O ministro Flávio Dino, do Supremo Tribunal Federal (STF), decidiu em liminar assinada nesta segunda-feira (16) que a aposentadoria compulsória não pode mais ser aplicada como punição a magistrados condenados administrativamente por irregularidades no exercício da função.
Na decisão, o ministro afirmou que a penalidade deixou de ter respaldo jurídico após a promulgação da Reforma da Previdência de 2019. Segundo Dino, infrações graves cometidas por magistrados devem resultar na perda do cargo, e não no afastamento com direito à aposentadoria.

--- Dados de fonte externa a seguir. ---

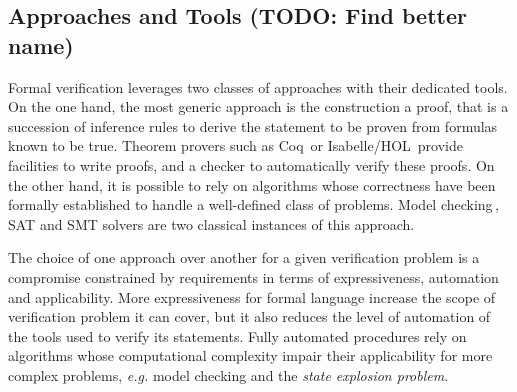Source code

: 
\subsection{Approaches and Tools (TODO: Find better name)}

%
%

Formal verification leverages two classes of approaches with their dedicated
tools.
%
On the one hand, the most generic approach is the construction a proof, that is
a succession of inference rules to derive the statement to be proven from
formulas known to be true.
%
Theorem provers such as Coq\,\cite{coq} or
Isabelle/HOL\,\cite{nipkow2002isabelle} provide facilities to write proofs, and
a checker to automatically verify these proofs.
%
On the other hand, it is possible to rely on algorithms whose correctness have
been formally established to handle a well-defined class of problems.
%
Model checking\,\cite{clarke2018modelc}, SAT and SMT solvers are
two classical instances of this approach.

The choice of one approach over another for a given verification problem is a
compromise constrained by requirements in terms of expressiveness, automation
and applicability.
%
More expressiveness for formal language increase the scope of verification
problem it can cover, but it also reduces the level of automation of the tools
used to verify its statements.
%
Fully automated procedures rely on algorithms whose computational complexity
impair their applicability for more complex problems, \emph{e.g.}  model
checking and the \emph{state explosion problem}.

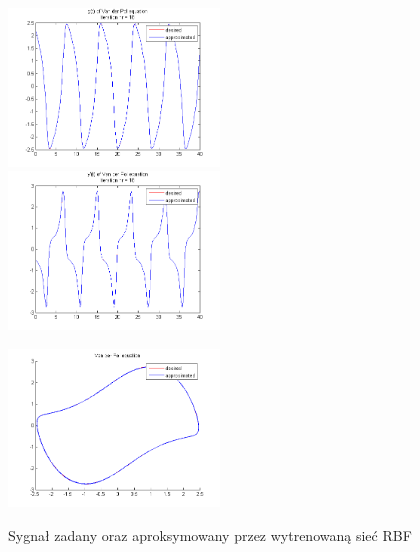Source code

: \begin{figure}[ht!]
	\centering

	\subfloat
	{\includegraphics[width=0.5\textwidth]
	{images/signal_approx.png}}
	\subfloat
	{\includegraphics[width=0.5\textwidth]
	{images/deriv_approx.png}}	
	
	\subfloat
	{\includegraphics[width=0.5\textwidth]
	{images/trajectory_approx.png}}

	\caption{Sygnał zadany oraz aproksymowany przez wytrenowaną sieć RBF}
	\label{img:approximated}
\end{figure}


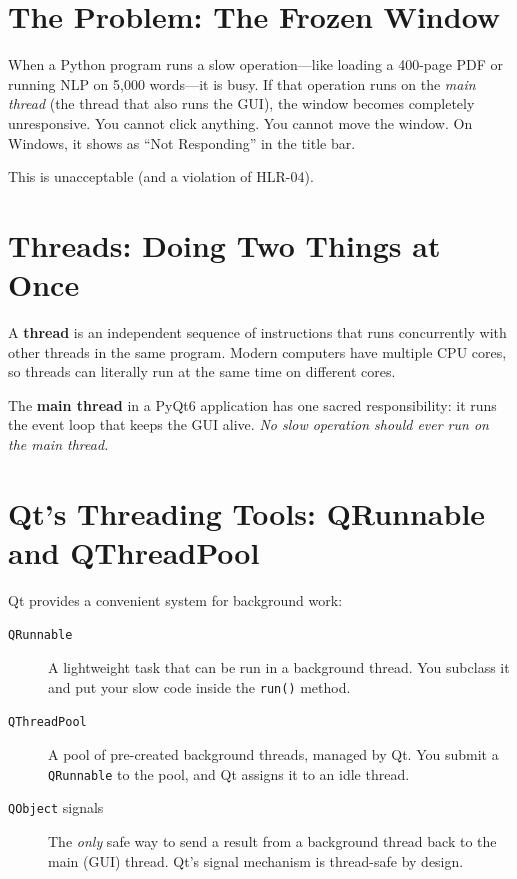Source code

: \documentclass[12pt,oneside]{book}
\begin{document}
\section{The Problem: The Frozen Window}

When a Python program runs a slow operation—like loading a 400-page PDF or running
NLP on 5,000 words—it is busy. If that operation runs on the \textit{main thread}
(the thread that also runs the GUI), the window becomes completely unresponsive. You
cannot click anything. You cannot move the window. On Windows, it shows as ``Not
Responding'' in the title bar.

This is unacceptable (and a violation of HLR-04).

\section{Threads: Doing Two Things at Once}

A \textbf{thread} is an independent sequence of instructions that runs concurrently with
other threads in the same program. Modern computers have multiple CPU cores, so threads
can literally run at the same time on different cores.

The \textbf{main thread} in a PyQt6 application has one sacred responsibility: it runs
the event loop that keeps the GUI alive. \textit{No slow operation should ever run on the
main thread.}

\section{Qt's Threading Tools: QRunnable and QThreadPool}

Qt provides a convenient system for background work:

\begin{description}
  \item[\texttt{QRunnable}] A lightweight task that can be run in a background thread.
    You subclass it and put your slow code inside the \texttt{run()} method.
  \item[\texttt{QThreadPool}] A pool of pre-created background threads, managed by Qt.
    You submit a \texttt{QRunnable} to the pool, and Qt assigns it to an idle thread.
  \item[\texttt{QObject} signals] The \textit{only} safe way to send a result from a
    background thread back to the main (GUI) thread. Qt's signal mechanism is
    thread-safe by design.
\end{description}
\end{document}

“Não existe mais aposentadoria compulsória como ‘punição’ a magistrados, em face da Emenda Constitucional 103 (Reforma da Previdência). Infrações graves de magistrados devem ser punidas com a perda do cargo”, afirmou o ministro ao propor a tese de julgamento.
A decisão foi tomada de forma individual e ainda deverá ser analisada pelo plenário do Supremo Tribunal Federal, que definirá se mantém ou não o entendimento. Até o momento, não há prazo definido para a análise colegiada.
O caso analisado teve origem em uma ação apresentada por um magistrado punido com aposentadoria compulsória pelo Tribunal de Justiça do Rio de Janeiro (TJRJ). Entre as irregularidades apontadas no processo estavam a liberação de bens bloqueados sem manifestação do Ministério Público e a demora intencional em processos que teriam beneficiado policiais militares ligados a milícias.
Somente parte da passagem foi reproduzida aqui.